On 12/21/23 10:43, Roger Pau Monné wrote:
> On Sat, Dec 02, 2023 at 01:27:04AM +0000, Volodymyr Babchuk wrote:
>> From: Oleksandr Andrushchenko <oleksandr_andrushche...@epam.com>
>>
>> Add relevant vpci register handlers when assigning PCI device to a domain
>> and remove those when de-assigning. This allows having different
>> handlers for different domains, e.g. hwdom and other guests.
>>
>> Emulate guest BAR register values: this allows creating a guest view
>> of the registers and emulates size and properties probe as it is done
>> during PCI device enumeration by the guest.
>>
>> All empty, IO and ROM BARs for guests are emulated by returning 0 on
>> reads and ignoring writes: this BARs are special with this respect as
>> their lower bits have special meaning, so returning default ~0 on read
>> may confuse guest OS.
>>
>> Signed-off-by: Oleksandr Andrushchenko <oleksandr_andrushche...@epam.com>
>> Signed-off-by: Volodymyr Babchuk <volodymyr_babc...@epam.com>
> 
> Just a couple of nits.
> 
> Reviewed-by: Roger Pau Monné <roger....@citrix.com>

Thanks!

> 
>> ---
>> In v11:
>> - Access guest_addr after adjusting for MEM64_HI bar in
>> guest_bar_write()
>> - guest bar handlers renamed and now  _mem_ part to denote
>> that they are handling only memory BARs
>> - refuse to update guest BAR address if BAR is enabled
>> In v10:
>> - ull -> ULL to be MISRA-compatbile
>> - Use PAGE_OFFSET() instead of combining with ~PAGE_MASK
>> - Set type of empty bars to VPCI_BAR_EMPTY
>> In v9:
>> - factored-out "fail" label introduction in init_bars()

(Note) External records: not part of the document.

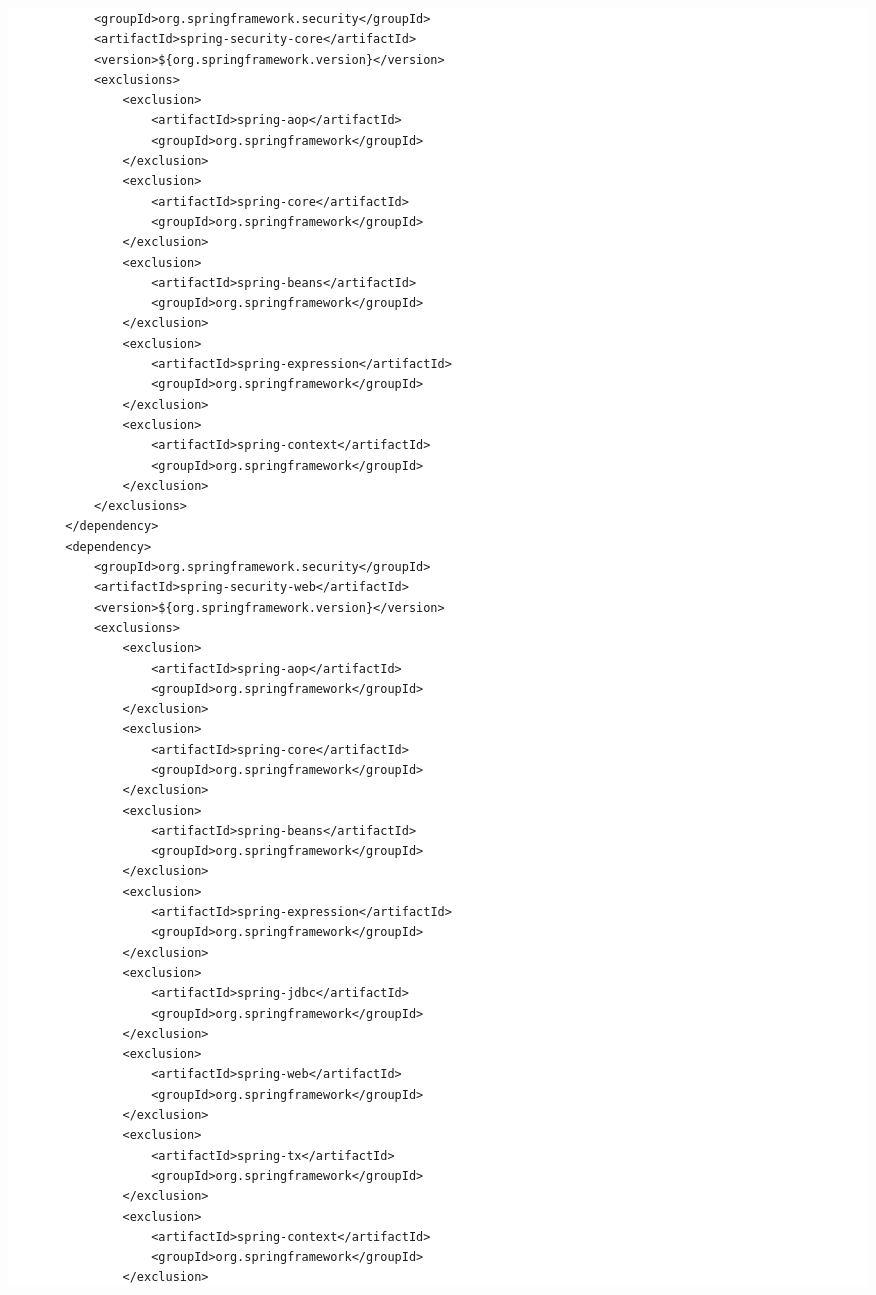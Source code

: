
 ```
            <groupId>org.springframework.security</groupId>
            <artifactId>spring-security-core</artifactId>
            <version>${org.springframework.version}</version>
            <exclusions>
                <exclusion>
                    <artifactId>spring-aop</artifactId>
                    <groupId>org.springframework</groupId>
                </exclusion>
                <exclusion>
                    <artifactId>spring-core</artifactId>
                    <groupId>org.springframework</groupId>
                </exclusion>
                <exclusion>
                    <artifactId>spring-beans</artifactId>
                    <groupId>org.springframework</groupId>
                </exclusion>
                <exclusion>
                    <artifactId>spring-expression</artifactId>
                    <groupId>org.springframework</groupId>
                </exclusion>
                <exclusion>
                    <artifactId>spring-context</artifactId>
                    <groupId>org.springframework</groupId>
                </exclusion>
            </exclusions>
        </dependency>
        <dependency>
            <groupId>org.springframework.security</groupId>
            <artifactId>spring-security-web</artifactId>
            <version>${org.springframework.version}</version>
            <exclusions>
                <exclusion>
                    <artifactId>spring-aop</artifactId>
                    <groupId>org.springframework</groupId>
                </exclusion>
                <exclusion>
                    <artifactId>spring-core</artifactId>
                    <groupId>org.springframework</groupId>
                </exclusion>
                <exclusion>
                    <artifactId>spring-beans</artifactId>
                    <groupId>org.springframework</groupId>
                </exclusion>
                <exclusion>
                    <artifactId>spring-expression</artifactId>
                    <groupId>org.springframework</groupId>
                </exclusion>
                <exclusion>
                    <artifactId>spring-jdbc</artifactId>
                    <groupId>org.springframework</groupId>
                </exclusion>
                <exclusion>
                    <artifactId>spring-web</artifactId>
                    <groupId>org.springframework</groupId>
                </exclusion>
                <exclusion>
                    <artifactId>spring-tx</artifactId>
                    <groupId>org.springframework</groupId>
                </exclusion>
                <exclusion>
                    <artifactId>spring-context</artifactId>
                    <groupId>org.springframework</groupId>
                </exclusion>
```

>> - replaced #ifdef CONFIG_X86 with IS_ENABLED()
>> - do not pass bars[i] to empty_bar_read() handler
>> - store guest's BAR address instead of guests BAR register view
>> Since v6:
>> - unify the writing of the PCI_COMMAND register on the
>>   error path into a label
>> - do not introduce bar_ignore_access helper and open code
>> - s/guest_bar_ignore_read/empty_bar_read
>> - update error message in guest_bar_write
>> - only setup empty_bar_read for IO if !x86
>> Since v5:
>> - make sure that the guest set address has the same page offset
>>   as the physical address on the host
>> - remove guest_rom_{read|write} as those just implement the default
>>   behaviour of the registers not being handled
>> - adjusted comment for struct vpci.addr field
>> - add guest handlers for BARs which are not handled and will otherwise
>>   return ~0 on read and ignore writes. The BARs are special with this
>>   respect as their lower bits have special meaning, so returning ~0
>>   doesn't seem to be right
>> Since v4:
>> - updated commit message
>> - s/guest_addr/guest_reg
>> Since v3:
>> - squashed two patches: dynamic add/remove handlers and guest BAR
>>   handler implementation
>> - fix guest BAR read of the high part of a 64bit BAR (Roger)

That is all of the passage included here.